Investors have realized over the past few years it’s a tremendous cash-flow vehicle, providing a steady revenue stream. As baby boomers move toward downsizing their possessions and living quarters, they must have a place to store important keepsakes. As a consequence, self-storage is a growing industry.

Recently we discovered that people expect to stay only a couple of months in self-storage. Yet in reality, the average occupancy is 12 months, which is comparable to the average stay of an apartment tenant. Today, self-storage is competing for prime retail sites.

Furthermore, these high-quality facilities can encompass from two- to three-stories. Many of the newly constructed assets feature beautiful facades and state-of-the-art surveillance technology. Since 1997, more than 20,000 new facilities have been added to the inventory across the United States for a total of 41,000 self-storage sites. The word is out in investment circles that self-storage is a good performer. Cap rates and yields tend to be about 50 to 150 basis points above apartment or retail yields, and are much better cash-flow vehicles.

What factors have contributed to your self-storage group’s success?

The NSSG just acquired some new research materials to help support the group, in demographic analysis, financial models and submarket market specific research. We’re now negotiating with the largest appraiser in the industry to acquire this knowledge and expertise to assist us in an even greater level of detail when underwriting properties in self-storage. We’ve developed a standard set of confidentially agreements and redesigned our tradeshow booths with self-storage graphics and a 48-inch monitor with scrolling pictures. For major shows, such as the Inside Self Storage Expo in Las Vegas in February, we’re going increase the booth’s size, allowing agents more space to conduct their business meetings.

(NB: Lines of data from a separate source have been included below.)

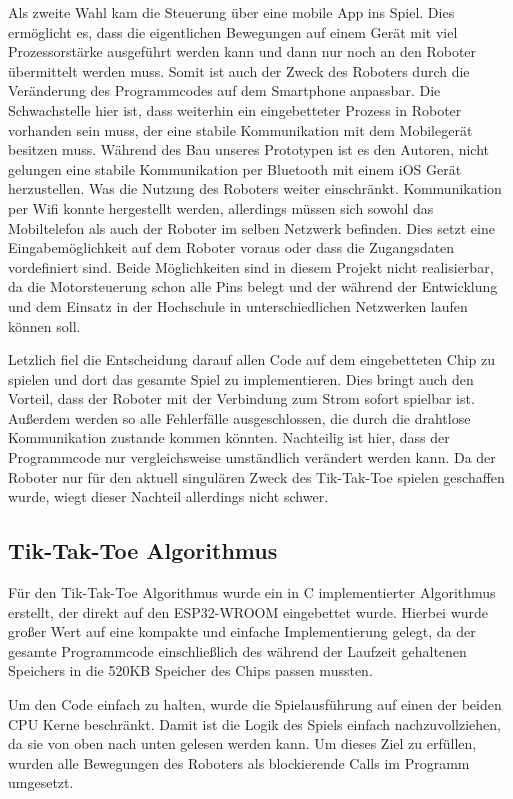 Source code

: \documentclass[conference,compsoc,final,a4paper]{IEEEtran}
\begin{document}
Als zweite Wahl kam die Steuerung über eine mobile App ins Spiel. Dies ermöglicht es, dass die
eigentlichen Bewegungen auf einem Gerät mit viel Prozessorstärke ausgeführt werden kann und dann nur
noch an den Roboter übermittelt werden muss. Somit ist auch der Zweck des Roboters
durch die Veränderung des Programmcodes auf dem Smartphone anpassbar. Die Schwachstelle hier ist,
dass weiterhin ein eingebetteter Prozess in Roboter vorhanden sein muss, der eine stabile
Kommunikation mit dem Mobilegerät besitzen muss. Während des Bau unseres Prototypen ist es den Autoren,
nicht gelungen eine stabile Kommunikation per Bluetooth mit einem iOS Gerät herzustellen.
Was die Nutzung des Roboters weiter einschränkt. Kommunikation per Wifi konnte hergestellt werden,
allerdings müssen sich sowohl das Mobiltelefon als auch der Roboter im 
selben Netzwerk befinden. Dies setzt eine Eingabemöglichkeit auf dem Roboter voraus oder dass
die Zugangsdaten vordefiniert sind. Beide Möglichkeiten sind in diesem Projekt nicht realisierbar,
da die Motorsteuerung schon alle Pins belegt und der während der Entwicklung und dem Einsatz in der
Hochschule in unterschiedlichen Netzwerken laufen können soll.

Letzlich fiel die Entscheidung darauf allen Code auf dem eingebetteten Chip zu spielen und dort
das gesamte Spiel zu implementieren. Dies bringt auch den Vorteil, dass der Roboter mit der Verbindung
zum Strom sofort spielbar ist. Außerdem werden so alle Fehlerfälle ausgeschlossen, die durch die
drahtlose Kommunikation zustande kommen könnten. Nachteilig ist hier, dass der Programmcode nur
vergleichsweise umständlich verändert werden kann. Da der Roboter nur für den aktuell singulären
Zweck des Tik-Tak-Toe spielen geschaffen wurde, wiegt dieser Nachteil allerdings nicht schwer.

\subsection{Tik-Tak-Toe Algorithmus}

Für den Tik-Tak-Toe Algorithmus wurde ein in C implementierter Algorithmus erstellt, der direkt auf
den ESP32-WROOM eingebettet wurde. Hierbei wurde großer Wert auf eine kompakte und einfache
Implementierung gelegt, da der gesamte Programmcode einschließlich des während der Laufzeit
gehaltenen Speichers in die 520KB Speicher des Chips passen mussten.

Um den Code einfach zu halten, wurde die Spielausführung auf einen der beiden CPU Kerne beschränkt.
Damit ist die Logik des Spiels einfach nachzuvollziehen, da sie von oben nach unten gelesen werden kann.
Um dieses Ziel zu erfüllen, wurden alle Bewegungen des Roboters als blockierende Calls im Programm
umgesetzt.
\end{document}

Our company is the only entity in the United States providing specific self-storage brokerage training; and we have the only platform to cross-sell buyers from one product type to another. Approximately 35 percent to 40 percent of the self-storage assets we sold last year were to investors who owned other product types, such as apartments, hotels and retail.

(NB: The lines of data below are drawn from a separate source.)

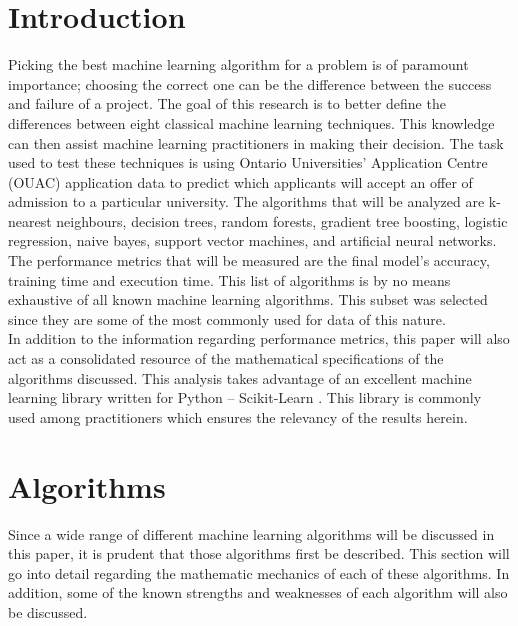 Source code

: \documentclass[titlepage]{article}
\begin{document}
\section{Introduction}
Picking the best machine learning algorithm for a problem is of paramount importance; choosing the correct one can be the difference between the success and failure of a project. The goal of this research is to better define the differences between eight classical machine learning techniques. This knowledge can then assist machine learning practitioners in making their decision. The task used to test these techniques is using Ontario Universities' Application Centre (OUAC) application data to predict which applicants will accept an offer of admission to a particular university. The algorithms that will be analyzed are k-nearest neighbours, decision trees, random forests, gradient tree boosting, logistic regression, naive bayes, support vector machines, and artificial neural networks. The performance metrics that will be measured are the final model's accuracy, training time and execution time. This list of algorithms is by no means exhaustive of all known machine learning algorithms. This subset was selected since they are some of the most commonly used for data of this nature.\\
In addition to the information regarding performance metrics, this paper will also act as a consolidated resource of the mathematical specifications of the algorithms discussed. This analysis takes advantage of an excellent machine learning library written for Python -- Scikit-Learn \cite{scikit-learn}. This library is commonly used among practitioners which ensures the relevancy of the results herein.



\newpage
\section{Algorithms}
Since a wide range of different machine learning algorithms will be discussed in this paper, it is prudent that those algorithms first be described. This section will go into detail regarding the mathematic mechanics of each of these algorithms. In addition, some of the known strengths and weaknesses of each algorithm will also be discussed.
\end{document}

Our technology and national platform allow our agents to receive real-time notification when a new listing comes into Marcus & Millichap’s database. Agents receive a signal to their cell phones when the listing comes into the system matching a client’s criteria. The agent can present the listing to clients before the competition even knows a property is available. The buyers we represent truly appreciate the competitive advantage.

In addition, we’ve created a board of directors, comprised of senior members, two mid-level agents and two one-year agents. The board guides the group’s collective wants, needs and objectives from the ground up.

Tradeshows have been important in building our brand on a national level and helping us spend more face time with clients. Approximately 50 percent of our clients are based outside the state where the listing originated. As a consequence, we don’t get to spend time with some of them.

The conferences are also great tools for learning about operational trends, which helps our agents improve their understanding of an owner’s trials and tribulations. They can better advise them on when to sell, refinance, when to hold a property and when to buy.

Any future speculations?

The NSSG will be the No. 1 provider of brokerage, advisory, research, consulting and financial services throughout the self-storage industry. The first thing someone does when they have a problem with the IRS is call their accountant.

The first thing they do when they have a lawsuit is call their attorney. I foresee a time in the self-storage industry when they call their M&M agent because of their specific submarket knowledge and because of a client-specific asset. We aspire to be the leader in full-service, self-storage brokerage.

In the next two to three years, we hope to have 100 agents with sales of $2 billion to $5 billion. We’ll continue to add support, research and services to allow our agents to provide clients with a better level of service than they receive today.